Items listed in a dataset
-------------------------
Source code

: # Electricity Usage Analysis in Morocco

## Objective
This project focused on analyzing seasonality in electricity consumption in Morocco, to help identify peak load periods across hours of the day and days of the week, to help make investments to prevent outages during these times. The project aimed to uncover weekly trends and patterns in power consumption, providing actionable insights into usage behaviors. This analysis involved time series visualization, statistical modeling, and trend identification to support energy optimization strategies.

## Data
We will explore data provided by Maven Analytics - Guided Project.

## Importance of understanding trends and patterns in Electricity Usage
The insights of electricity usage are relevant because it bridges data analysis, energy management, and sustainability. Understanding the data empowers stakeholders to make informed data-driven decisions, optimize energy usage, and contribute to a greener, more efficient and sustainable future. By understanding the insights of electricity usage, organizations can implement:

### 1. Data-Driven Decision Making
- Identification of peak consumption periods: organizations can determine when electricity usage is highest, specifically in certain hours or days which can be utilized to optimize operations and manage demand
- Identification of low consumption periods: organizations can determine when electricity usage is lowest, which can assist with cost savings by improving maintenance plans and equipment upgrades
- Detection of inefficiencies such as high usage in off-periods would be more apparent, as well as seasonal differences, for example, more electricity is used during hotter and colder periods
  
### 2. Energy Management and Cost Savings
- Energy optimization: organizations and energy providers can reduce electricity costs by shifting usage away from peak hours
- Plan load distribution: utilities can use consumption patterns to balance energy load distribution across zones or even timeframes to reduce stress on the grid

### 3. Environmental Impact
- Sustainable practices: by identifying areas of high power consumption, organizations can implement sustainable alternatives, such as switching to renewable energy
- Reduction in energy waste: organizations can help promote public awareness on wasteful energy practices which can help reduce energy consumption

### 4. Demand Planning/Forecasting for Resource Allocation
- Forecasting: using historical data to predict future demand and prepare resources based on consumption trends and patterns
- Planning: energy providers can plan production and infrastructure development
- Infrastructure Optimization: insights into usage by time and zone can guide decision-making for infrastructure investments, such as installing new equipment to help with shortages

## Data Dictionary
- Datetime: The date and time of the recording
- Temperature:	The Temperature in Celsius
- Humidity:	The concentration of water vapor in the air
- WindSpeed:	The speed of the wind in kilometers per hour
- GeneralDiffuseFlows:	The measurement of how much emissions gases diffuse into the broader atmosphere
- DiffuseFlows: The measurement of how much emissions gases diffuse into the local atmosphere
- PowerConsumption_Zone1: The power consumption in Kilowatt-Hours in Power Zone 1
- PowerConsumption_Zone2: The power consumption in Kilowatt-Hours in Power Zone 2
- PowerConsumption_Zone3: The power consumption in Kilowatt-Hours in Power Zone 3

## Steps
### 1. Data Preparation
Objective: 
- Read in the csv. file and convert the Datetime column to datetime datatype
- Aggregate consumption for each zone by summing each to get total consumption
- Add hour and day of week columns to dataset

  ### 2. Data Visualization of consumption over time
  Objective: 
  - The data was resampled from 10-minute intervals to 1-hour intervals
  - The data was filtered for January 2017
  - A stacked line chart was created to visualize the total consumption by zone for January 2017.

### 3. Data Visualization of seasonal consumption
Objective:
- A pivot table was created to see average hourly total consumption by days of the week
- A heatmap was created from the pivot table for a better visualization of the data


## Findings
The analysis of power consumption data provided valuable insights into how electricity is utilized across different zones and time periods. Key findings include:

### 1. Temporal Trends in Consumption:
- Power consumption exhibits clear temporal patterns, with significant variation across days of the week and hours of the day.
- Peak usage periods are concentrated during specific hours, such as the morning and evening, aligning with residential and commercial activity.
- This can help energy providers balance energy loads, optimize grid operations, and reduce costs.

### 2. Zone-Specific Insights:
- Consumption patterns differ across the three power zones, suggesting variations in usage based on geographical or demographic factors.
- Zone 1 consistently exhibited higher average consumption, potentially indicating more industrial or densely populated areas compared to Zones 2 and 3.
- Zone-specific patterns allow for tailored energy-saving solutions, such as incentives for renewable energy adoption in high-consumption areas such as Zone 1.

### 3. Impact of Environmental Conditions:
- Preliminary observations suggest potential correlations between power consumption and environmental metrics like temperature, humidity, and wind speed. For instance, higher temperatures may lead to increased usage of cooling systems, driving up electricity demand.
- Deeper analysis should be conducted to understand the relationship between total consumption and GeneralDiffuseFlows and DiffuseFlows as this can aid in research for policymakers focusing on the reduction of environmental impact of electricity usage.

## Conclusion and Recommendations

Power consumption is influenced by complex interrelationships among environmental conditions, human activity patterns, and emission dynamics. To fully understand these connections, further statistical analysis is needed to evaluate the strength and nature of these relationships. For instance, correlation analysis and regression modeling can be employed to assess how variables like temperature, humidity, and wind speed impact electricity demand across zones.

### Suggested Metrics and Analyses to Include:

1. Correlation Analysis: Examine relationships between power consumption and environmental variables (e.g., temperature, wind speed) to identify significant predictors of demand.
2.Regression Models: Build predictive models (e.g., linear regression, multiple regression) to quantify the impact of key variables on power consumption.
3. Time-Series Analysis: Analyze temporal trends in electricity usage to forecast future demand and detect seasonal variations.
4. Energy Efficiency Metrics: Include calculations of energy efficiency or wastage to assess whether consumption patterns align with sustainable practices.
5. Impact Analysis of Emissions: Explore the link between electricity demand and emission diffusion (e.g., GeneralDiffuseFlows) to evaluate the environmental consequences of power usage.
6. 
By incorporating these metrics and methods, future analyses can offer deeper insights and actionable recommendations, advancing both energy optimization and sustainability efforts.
-------------------------
WORK TASK:
Look above for the line that contains "### 1. Temporal". Starting there, transcribe every line exactly until you have copied the line that contains "- Zone 1 consistently".

EXPECTED ANSWER:
### 1. Temporal Trends in Consumption:
- Power consumption exhibits clear temporal patterns, with significant variation across days of the week and hours of the day.
- Peak usage periods are concentrated during specific hours, such as the morning and evening, aligning with residential and commercial activity.
- This can help energy providers balance energy loads, optimize grid operations, and reduce costs.

### 2. Zone-Specific Insights:
- Consumption patterns differ across the three power zones, suggesting variations in usage based on geographical or demographic factors.
- Zone 1 consistently exhibited higher average consumption, potentially indicating more industrial or densely populated areas compared to Zones 2 and 3.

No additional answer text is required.